◆ Task brief ◆
Your copy of the data should leave out the images and match everything else exactly.

◆ Extracted records ◆
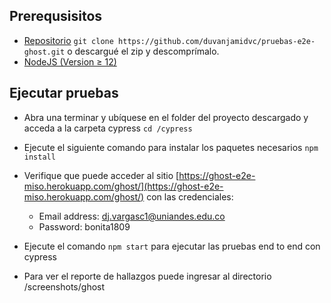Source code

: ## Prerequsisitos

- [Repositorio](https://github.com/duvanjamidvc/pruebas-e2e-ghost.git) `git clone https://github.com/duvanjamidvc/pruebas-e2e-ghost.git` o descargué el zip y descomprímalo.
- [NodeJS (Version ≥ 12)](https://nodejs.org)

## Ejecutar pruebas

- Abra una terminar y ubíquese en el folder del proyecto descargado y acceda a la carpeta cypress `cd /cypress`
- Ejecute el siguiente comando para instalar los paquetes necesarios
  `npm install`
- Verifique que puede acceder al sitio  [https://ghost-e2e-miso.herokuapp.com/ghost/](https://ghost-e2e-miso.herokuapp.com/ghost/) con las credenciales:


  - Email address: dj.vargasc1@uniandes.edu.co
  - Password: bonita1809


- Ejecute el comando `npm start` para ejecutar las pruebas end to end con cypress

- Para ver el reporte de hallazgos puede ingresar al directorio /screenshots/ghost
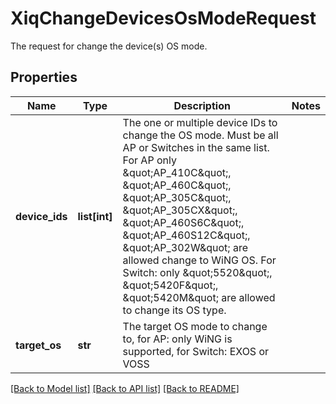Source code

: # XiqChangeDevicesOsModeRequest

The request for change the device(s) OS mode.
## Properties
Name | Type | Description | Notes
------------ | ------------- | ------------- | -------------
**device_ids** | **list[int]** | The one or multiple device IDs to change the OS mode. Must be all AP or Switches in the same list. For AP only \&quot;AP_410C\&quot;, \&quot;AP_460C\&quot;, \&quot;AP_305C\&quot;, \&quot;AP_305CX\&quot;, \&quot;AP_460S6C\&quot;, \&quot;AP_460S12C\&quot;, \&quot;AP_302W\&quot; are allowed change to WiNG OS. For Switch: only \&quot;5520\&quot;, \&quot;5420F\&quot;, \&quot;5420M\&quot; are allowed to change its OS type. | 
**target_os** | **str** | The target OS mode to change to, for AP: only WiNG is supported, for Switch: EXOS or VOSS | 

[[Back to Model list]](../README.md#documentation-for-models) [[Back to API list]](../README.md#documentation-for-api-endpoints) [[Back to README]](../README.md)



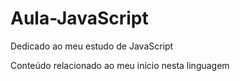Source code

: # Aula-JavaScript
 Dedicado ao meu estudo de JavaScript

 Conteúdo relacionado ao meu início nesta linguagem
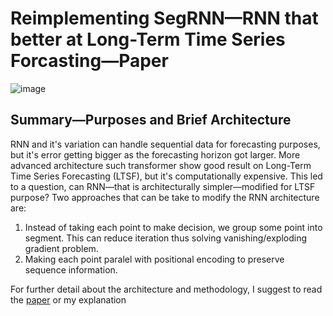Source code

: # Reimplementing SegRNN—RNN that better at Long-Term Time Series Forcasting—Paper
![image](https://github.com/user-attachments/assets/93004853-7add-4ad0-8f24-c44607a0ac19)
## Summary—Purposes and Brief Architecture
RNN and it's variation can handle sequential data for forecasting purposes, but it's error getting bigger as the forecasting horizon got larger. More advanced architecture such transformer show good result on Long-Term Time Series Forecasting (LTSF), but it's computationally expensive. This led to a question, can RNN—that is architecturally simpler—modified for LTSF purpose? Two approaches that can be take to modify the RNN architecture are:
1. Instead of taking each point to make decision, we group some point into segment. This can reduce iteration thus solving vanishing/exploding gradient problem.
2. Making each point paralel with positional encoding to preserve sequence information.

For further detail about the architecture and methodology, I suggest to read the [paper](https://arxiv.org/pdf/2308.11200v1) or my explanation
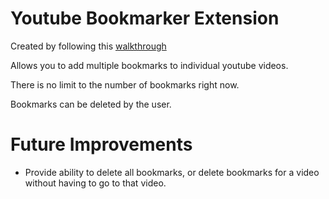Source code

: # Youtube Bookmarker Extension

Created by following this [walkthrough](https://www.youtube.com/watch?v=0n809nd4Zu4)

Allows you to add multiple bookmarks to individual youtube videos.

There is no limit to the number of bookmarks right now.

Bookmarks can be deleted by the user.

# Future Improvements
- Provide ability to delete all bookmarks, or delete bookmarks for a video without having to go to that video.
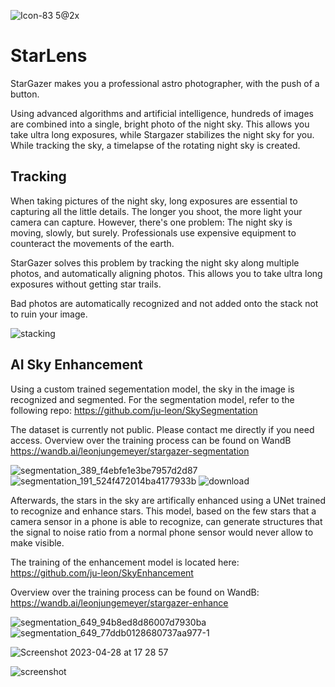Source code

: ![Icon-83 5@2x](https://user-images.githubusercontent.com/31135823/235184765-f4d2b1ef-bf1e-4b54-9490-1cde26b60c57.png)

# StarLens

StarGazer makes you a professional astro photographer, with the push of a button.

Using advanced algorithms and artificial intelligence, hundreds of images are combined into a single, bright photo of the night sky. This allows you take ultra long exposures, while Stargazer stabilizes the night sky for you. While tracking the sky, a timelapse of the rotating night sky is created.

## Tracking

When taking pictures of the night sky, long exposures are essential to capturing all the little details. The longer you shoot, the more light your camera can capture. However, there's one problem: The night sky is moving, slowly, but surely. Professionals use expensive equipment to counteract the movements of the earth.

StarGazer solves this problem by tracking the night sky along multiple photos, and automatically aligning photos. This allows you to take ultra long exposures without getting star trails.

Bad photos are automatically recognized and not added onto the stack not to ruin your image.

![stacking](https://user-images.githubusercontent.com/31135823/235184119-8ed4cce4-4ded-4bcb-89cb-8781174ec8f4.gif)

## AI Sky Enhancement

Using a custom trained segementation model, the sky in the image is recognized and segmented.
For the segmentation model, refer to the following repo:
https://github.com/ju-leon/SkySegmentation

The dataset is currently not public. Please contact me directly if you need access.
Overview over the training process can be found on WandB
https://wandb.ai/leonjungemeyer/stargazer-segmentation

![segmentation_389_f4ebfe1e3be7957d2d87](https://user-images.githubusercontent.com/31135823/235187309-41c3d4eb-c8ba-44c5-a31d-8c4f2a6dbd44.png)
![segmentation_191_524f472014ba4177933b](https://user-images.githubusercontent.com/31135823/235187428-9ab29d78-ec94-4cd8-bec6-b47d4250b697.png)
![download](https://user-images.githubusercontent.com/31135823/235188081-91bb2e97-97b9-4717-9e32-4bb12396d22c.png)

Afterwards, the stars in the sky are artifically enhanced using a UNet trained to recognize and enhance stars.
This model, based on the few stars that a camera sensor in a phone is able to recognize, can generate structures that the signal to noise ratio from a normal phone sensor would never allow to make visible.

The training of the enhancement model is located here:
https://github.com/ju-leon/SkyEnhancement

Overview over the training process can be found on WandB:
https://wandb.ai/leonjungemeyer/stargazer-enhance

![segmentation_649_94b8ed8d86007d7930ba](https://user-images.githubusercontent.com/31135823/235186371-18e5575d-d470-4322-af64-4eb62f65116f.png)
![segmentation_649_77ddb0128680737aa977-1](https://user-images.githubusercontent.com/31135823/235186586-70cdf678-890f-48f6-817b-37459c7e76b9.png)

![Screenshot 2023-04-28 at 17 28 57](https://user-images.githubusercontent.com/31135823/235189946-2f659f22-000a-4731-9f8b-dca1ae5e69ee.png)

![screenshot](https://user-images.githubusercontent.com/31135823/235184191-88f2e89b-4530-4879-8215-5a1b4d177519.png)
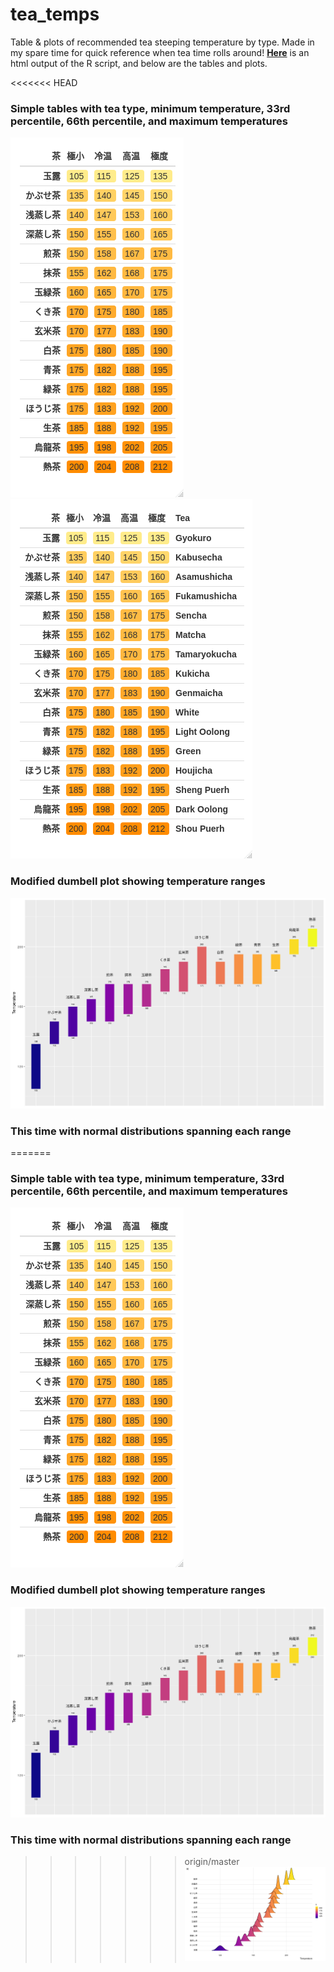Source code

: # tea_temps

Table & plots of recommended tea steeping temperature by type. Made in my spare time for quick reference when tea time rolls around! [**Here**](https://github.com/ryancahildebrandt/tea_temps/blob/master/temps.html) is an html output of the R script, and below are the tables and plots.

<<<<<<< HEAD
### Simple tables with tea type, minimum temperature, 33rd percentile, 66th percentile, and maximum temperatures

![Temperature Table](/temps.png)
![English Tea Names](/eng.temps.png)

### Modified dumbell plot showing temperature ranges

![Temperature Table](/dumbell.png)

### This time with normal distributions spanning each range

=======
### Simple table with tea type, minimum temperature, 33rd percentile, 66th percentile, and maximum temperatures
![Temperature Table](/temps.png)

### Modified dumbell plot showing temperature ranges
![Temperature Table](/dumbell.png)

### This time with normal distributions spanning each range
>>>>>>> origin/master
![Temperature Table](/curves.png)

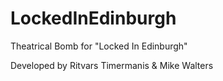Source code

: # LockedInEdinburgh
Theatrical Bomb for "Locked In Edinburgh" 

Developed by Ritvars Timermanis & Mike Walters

◆ Answer below ◆
Source code

: ## Prerequsisitos

- [Repositorio](https://github.com/duvanjamidvc/pruebas-e2e-ghost.git) `git clone https://github.com/duvanjamidvc/pruebas-e2e-ghost.git` o descargué el zip y descomprímalo.
- [NodeJS (Version ≥ 12)](https://nodejs.org)

## Ejecutar pruebas

- Abra una terminar y ubíquese en el folder del proyecto descargado y acceda a la carpeta cypress `cd /cypress`
- Ejecute el siguiente comando para instalar los paquetes necesarios
  `npm install`
- Verifique que puede acceder al sitio  [https://ghost-e2e-miso.herokuapp.com/ghost/](https://ghost-e2e-miso.herokuapp.com/ghost/) con las credenciales:


  - Email address: dj.vargasc1@uniandes.edu.co
  - Password: bonita1809


- Ejecute el comando `npm start` para ejecutar las pruebas end to end con cypress

- Para ver el reporte de hallazgos puede ingresar al directorio /screenshots/ghost
Source code

: # XiqChangeDevicesOsModeRequest

The request for change the device(s) OS mode.
## Properties
Name | Type | Description | Notes
------------ | ------------- | ------------- | -------------
**device_ids** | **list[int]** | The one or multiple device IDs to change the OS mode. Must be all AP or Switches in the same list. For AP only \&quot;AP_410C\&quot;, \&quot;AP_460C\&quot;, \&quot;AP_305C\&quot;, \&quot;AP_305CX\&quot;, \&quot;AP_460S6C\&quot;, \&quot;AP_460S12C\&quot;, \&quot;AP_302W\&quot; are allowed change to WiNG OS. For Switch: only \&quot;5520\&quot;, \&quot;5420F\&quot;, \&quot;5420M\&quot; are allowed to change its OS type. | 
**target_os** | **str** | The target OS mode to change to, for AP: only WiNG is supported, for Switch: EXOS or VOSS | 

[[Back to Model list]](../README.md#documentation-for-models) [[Back to API list]](../README.md#documentation-for-api-endpoints) [[Back to README]](../README.md)



Source code

: # Aula-JavaScript
 Dedicado ao meu estudo de JavaScript

 Conteúdo relacionado ao meu início nesta linguagem
Source code

: # Reimplementing SegRNN—RNN that better at Long-Term Time Series Forcasting—Paper
![image](https://github.com/user-attachments/assets/93004853-7add-4ad0-8f24-c44607a0ac19)
## Summary—Purposes and Brief Architecture
RNN and it's variation can handle sequential data for forecasting purposes, but it's error getting bigger as the forecasting horizon got larger. More advanced architecture such transformer show good result on Long-Term Time Series Forecasting (LTSF), but it's computationally expensive. This led to a question, can RNN—that is architecturally simpler—modified for LTSF purpose? Two approaches that can be take to modify the RNN architecture are:
1. Instead of taking each point to make decision, we group some point into segment. This can reduce iteration thus solving vanishing/exploding gradient problem.
2. Making each point paralel with positional encoding to preserve sequence information.

For further detail about the architecture and methodology, I suggest to read the [paper](https://arxiv.org/pdf/2308.11200v1) or my explanation
Source code

: # Youtube Bookmarker Extension

Created by following this [walkthrough](https://www.youtube.com/watch?v=0n809nd4Zu4)

Allows you to add multiple bookmarks to individual youtube videos.

There is no limit to the number of bookmarks right now.

Bookmarks can be deleted by the user.

# Future Improvements
- Provide ability to delete all bookmarks, or delete bookmarks for a video without having to go to that video.
Source code

: ![Icon-83 5@2x](https://user-images.githubusercontent.com/31135823/235184765-f4d2b1ef-bf1e-4b54-9490-1cde26b60c57.png)

# StarLens

StarGazer makes you a professional astro photographer, with the push of a button.

Using advanced algorithms and artificial intelligence, hundreds of images are combined into a single, bright photo of the night sky. This allows you take ultra long exposures, while Stargazer stabilizes the night sky for you. While tracking the sky, a timelapse of the rotating night sky is created.

## Tracking

When taking pictures of the night sky, long exposures are essential to capturing all the little details. The longer you shoot, the more light your camera can capture. However, there's one problem: The night sky is moving, slowly, but surely. Professionals use expensive equipment to counteract the movements of the earth.

StarGazer solves this problem by tracking the night sky along multiple photos, and automatically aligning photos. This allows you to take ultra long exposures without getting star trails.

Bad photos are automatically recognized and not added onto the stack not to ruin your image.

![stacking](https://user-images.githubusercontent.com/31135823/235184119-8ed4cce4-4ded-4bcb-89cb-8781174ec8f4.gif)

## AI Sky Enhancement

Using a custom trained segementation model, the sky in the image is recognized and segmented.
For the segmentation model, refer to the following repo:
https://github.com/ju-leon/SkySegmentation

The dataset is currently not public. Please contact me directly if you need access.
Overview over the training process can be found on WandB
https://wandb.ai/leonjungemeyer/stargazer-segmentation

![segmentation_389_f4ebfe1e3be7957d2d87](https://user-images.githubusercontent.com/31135823/235187309-41c3d4eb-c8ba-44c5-a31d-8c4f2a6dbd44.png)
![segmentation_191_524f472014ba4177933b](https://user-images.githubusercontent.com/31135823/235187428-9ab29d78-ec94-4cd8-bec6-b47d4250b697.png)
![download](https://user-images.githubusercontent.com/31135823/235188081-91bb2e97-97b9-4717-9e32-4bb12396d22c.png)

Afterwards, the stars in the sky are artifically enhanced using a UNet trained to recognize and enhance stars.
This model, based on the few stars that a camera sensor in a phone is able to recognize, can generate structures that the signal to noise ratio from a normal phone sensor would never allow to make visible.

The training of the enhancement model is located here:
https://github.com/ju-leon/SkyEnhancement

Overview over the training process can be found on WandB:
https://wandb.ai/leonjungemeyer/stargazer-enhance

![segmentation_649_94b8ed8d86007d7930ba](https://user-images.githubusercontent.com/31135823/235186371-18e5575d-d470-4322-af64-4eb62f65116f.png)
![segmentation_649_77ddb0128680737aa977-1](https://user-images.githubusercontent.com/31135823/235186586-70cdf678-890f-48f6-817b-37459c7e76b9.png)

![Screenshot 2023-04-28 at 17 28 57](https://user-images.githubusercontent.com/31135823/235189946-2f659f22-000a-4731-9f8b-dca1ae5e69ee.png)

![screenshot](https://user-images.githubusercontent.com/31135823/235184191-88f2e89b-4530-4879-8215-5a1b4d177519.png)
Source code

: # tea_temps

Table & plots of recommended tea steeping temperature by type. Made in my spare time for quick reference when tea time rolls around! [**Here**](https://github.com/ryancahildebrandt/tea_temps/blob/master/temps.html) is an html output of the R script, and below are the tables and plots.

<<<<<<< HEAD
### Simple tables with tea type, minimum temperature, 33rd percentile, 66th percentile, and maximum temperatures

![Temperature Table](/temps.png)
![English Tea Names](/eng.temps.png)

### Modified dumbell plot showing temperature ranges

![Temperature Table](/dumbell.png)

### This time with normal distributions spanning each range

=======
### Simple table with tea type, minimum temperature, 33rd percentile, 66th percentile, and maximum temperatures
![Temperature Table](/temps.png)

### Modified dumbell plot showing temperature ranges
![Temperature Table](/dumbell.png)

### This time with normal distributions spanning each range
>>>>>>> origin/master
![Temperature Table](/curves.png)

Source code

: # LockedInEdinburgh
Theatrical Bomb for "Locked In Edinburgh" 

Developed by Ritvars Timermanis & Mike Walters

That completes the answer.